After my first semester of college, I sat down and re-evaluated my life and my career choices. I thought about everything that I enjoyed about science — learning, researching and most importantly, communicating the science. I loved telling my family and friends about the thing I was doing in my chemistry class. When I came upon this discovery, I thought about my dream in middle school — journalism. I thought long and hard about how I would make journalism a valuable and sustainable career choice, and I thought about science journalism. I was immediately sold.

At the end of my first semester of college, I switched my major from engineering to journalism.

I took my first few journalism courses and fell in love. It felt right.  Say what you will about reporters and the current state of the media in today’s society — I’ve heard it all. But, when you’re in school, professors ingrain the value of truth, facts, and reporting the world around you. I always hesitate to tell people I meet that I’m a journalism major because of how people will react; I’ve gotten both negative and positive reactions. I hope that my generation of journalism graduates can change the opinion of reporters in the public’s eye.

One of my dream jobs: Science journalist for the New York Times!

Being in journalism, especially science journalism, I’ve received opportunities that other people may never get. I’ve been able to interview top researchers in their field, visit their labs and offices, and write a story on them. I’ve been lucky enough to work at my university’s Steward Observatory working on a science education video production team, where I get to travel to telescopes, learn about astronomy and visit world-class laboratories. I’ve completed FOUR internships with NASA doing science communications! All because I’ve specialized in science journalism.
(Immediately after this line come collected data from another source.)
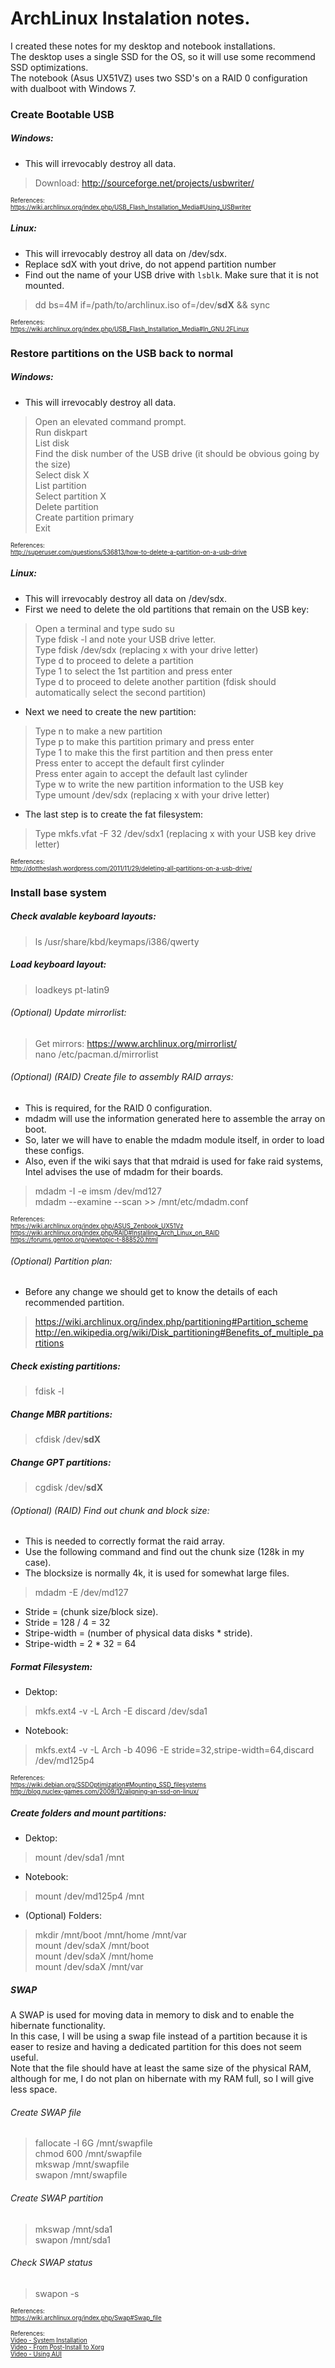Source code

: # ArchLinux Instalation notes.

I created these notes for my desktop and notebook installations.  
The desktop uses a single SSD for the OS, so it will use some recommend SSD optimizations.  
The notebook (Asus UX51VZ) uses two SSD's on a RAID 0 configuration with dualboot with Windows 7.

### Create Bootable USB

##### Windows:

* This will irrevocably destroy all data. 

> Download: http://sourceforge.net/projects/usbwriter/

<sub><sup>
References:  
https://wiki.archlinux.org/index.php/USB_Flash_Installation_Media#Using_USBwriter
</sup></sub>

##### Linux:

* This will irrevocably destroy all data on /dev/sdx.
* Replace sdX with yout drive, do not append partition number
* Find out the name of your USB drive with `lsblk`. Make sure that it is not mounted.

> dd bs=4M if=/path/to/archlinux.iso of=/dev/**sdX** && sync

<sub><sup>
References:  
https://wiki.archlinux.org/index.php/USB_Flash_Installation_Media#In_GNU.2FLinux
</sup></sub>

### Restore partitions on the USB back to normal

##### Windows:

* This will irrevocably destroy all data.  

> Open an elevated command prompt.  
Run diskpart  
List disk  
Find the disk number of the USB drive (it should be obvious going by the size)  
Select disk X  
List partition  
Select partition X  
Delete partition  
Create partition primary  
Exit

<sub><sup>
References:  
http://superuser.com/questions/536813/how-to-delete-a-partition-on-a-usb-drive
</sup></sub>

##### Linux:

* This will irrevocably destroy all data on /dev/sdx.
* First we need to delete the old partitions that remain on the USB key:

> Open a terminal and type sudo su  
Type fdisk -l and note your USB drive letter.  
Type fdisk /dev/sdx (replacing x with your drive letter)  
Type d to proceed to delete a partition  
Type 1 to select the 1st partition and press enter  
Type d to proceed to delete another partition (fdisk should automatically select the second partition)

* Next we need to create the new partition:

> Type n to make a new partition  
Type p to make this partition primary and press enter  
Type 1 to make this the first partition and then press enter  
Press enter to accept the default first cylinder  
Press enter again to accept the default last cylinder  
Type w to write the new partition information to the USB key  
Type umount /dev/sdx (replacing x with your drive letter)  

* The last step is to create the fat filesystem:

> Type mkfs.vfat -F 32 /dev/sdx1 (replacing x with your USB key drive letter)

<sub><sup>
References:  
http://dottheslash.wordpress.com/2011/11/29/deleting-all-partitions-on-a-usb-drive/
</sup></sub>

### Install base system

##### Check avalable keyboard layouts:

> ls /usr/share/kbd/keymaps/i386/qwerty

##### Load keyboard layout:

> loadkeys pt-latin9

###### (Optional) Update mirrorlist:

> Get mirrors: https://www.archlinux.org/mirrorlist/  
nano /etc/pacman.d/mirrorlist

###### (Optional) (RAID) Create file to assembly RAID arrays:

* This is required, for the RAID 0 configuration.
* mdadm will use the information generated here to assemble the array on boot.
* So, later we will have to enable the mdadm module itself, in order to load these configs.  
* Also, even if the wiki says that that mdraid is used for fake raid systems, Intel advises the use of mdadm for their boards.

> mdadm -I -e imsm /dev/md127  
mdadm --examine --scan >> /mnt/etc/mdadm.conf

<sub><sup>
References:  
https://wiki.archlinux.org/index.php/ASUS_Zenbook_UX51Vz  
https://wiki.archlinux.org/index.php/RAID#Installing_Arch_Linux_on_RAID  
https://forums.gentoo.org/viewtopic-t-888520.html
</sup></sub>

###### (Optional) Partition plan:

* Before any change we should get to know the details of each recommended partition.

> https://wiki.archlinux.org/index.php/partitioning#Partition_scheme  
http://en.wikipedia.org/wiki/Disk_partitioning#Benefits_of_multiple_partitions

##### Check existing partitions:  

> fdisk -l

##### Change MBR partitions:

> cfdisk /dev/**sdX**

##### Change GPT partitions:

> cgdisk /dev/**sdX**

###### (Optional) (RAID) Find out chunk and block size:

* This is needed to correctly format the raid array.
* Use the following command and find out the chunk size (128k in my case).
* The blocksize is normally 4k, it is used for somewhat large files.

> mdadm -E /dev/md127  

* Stride = (chunk size/block size). 
 * Stride = 128 / 4 = 32
* Stripe-width = (number of physical data disks * stride). 
 * Stripe-width = 2 * 32 = 64

##### Format Filesystem:

* Dektop:

> mkfs.ext4 -v -L Arch -E discard /dev/sda1

* Notebook:

> mkfs.ext4 -v -L Arch -b 4096 -E stride=32,stripe-width=64,discard /dev/md125p4

<sub><sup>
References:  
https://wiki.debian.org/SSDOptimization#Mounting_SSD_filesystems  
http://blog.nuclex-games.com/2009/12/aligning-an-ssd-on-linux/  
</sup></sub>

##### Create folders and mount partitions:

* Dektop:

> mount /dev/sda1 /mnt

* Notebook:

> mount /dev/md125p4 /mnt

* (Optional) Folders:

> mkdir /mnt/boot /mnt/home /mnt/var  
mount /dev/sdaX /mnt/boot  
mount /dev/sdaX /mnt/home  
mount /dev/sdaX /mnt/var  

##### SWAP

A SWAP is used for moving data in memory to disk and to enable the hibernate functionality.  
In this case, I will be using a swap file instead of a partition because it is easer to resize and having a dedicated partition for this does not seem useful.  
Note that the file should have at least the same size of the physical RAM, although for me, I do not plan on hibernate with  my RAM full, so I will give less space.

###### Create SWAP file

> fallocate -l 6G /mnt/swapfile  
chmod 600 /mnt/swapfile  
mkswap /mnt/swapfile  
swapon /mnt/swapfile  


###### Create SWAP partition

> mkswap /mnt/sda1	
swapon /mnt/sda1

###### Check SWAP status

> swapon -s

<sub><sup>
References:  
https://wiki.archlinux.org/index.php/Swap#Swap_file
</sup></sub>




<sub><sup>
References:  
[Video - System Installation](https://www.youtube.com/watch?v=kQFzVG4wZEg)  
[Video - From Post-Install to Xorg](https://www.youtube.com/watch?v=DAmXKDJ3D7M)  
[Video - Using AUI](https://www.youtube.com/watch?v=TLh44czUea0) 
</sup></sub>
Science journalism is a very niche field of work.

People have told me that it is a “growing” field and branch of journalism. There’s so much science happening in the world and not enough people to report it. Journalism is important to scientists because it gets their work into the public eye, which is vital in receiving funding to continue their work. It’s important to the public because it teaches readers about the complicated or technical ways that the world works and the incredible things that are happening in labs around the planet.

Inside the Hubble Space Telescope control center, where I interned for eight months as a science communicator.

I fell in love with science journalism because I love science, I love learning new things, I love talking to scientists and engineers, I love traveling, I love writing. It’s that simple.

Have I convinced you to go into science journalism yet? If not, then I’ve done a terrible job of conveying how I feel. But I also understand that journalism, especially science journalism, isn’t for everyone.

My advice for anyone hoping to go into science journalism is to follow your passion. Learn about the science you’re interested in, talk to scientists, write your story, edit for factual errors (this is very important), and publish it! The easy part is finding a story to write, and it’s surprisingly simple to reach out to scientists and ask them for an interview. You’d be surprised at how lenient they are to aspiring student journalists. Publishing is a big scary process that I’m still working on myself. But whatever you do, don’t give up!

Video I produced for Hubble’s 28th anniversary plays in front of the space telescope’s control center!

If you’re not interested in science journalism, that’s okay, too. Just make sure that your career choice is something that you’re passionate about and interested in doing for the next forty years or so. Don’t let others, especially your family, bully you and tell you that what you want to do isn’t possible or a reliable career choice. You will make it happen if you really want it. I believe in you.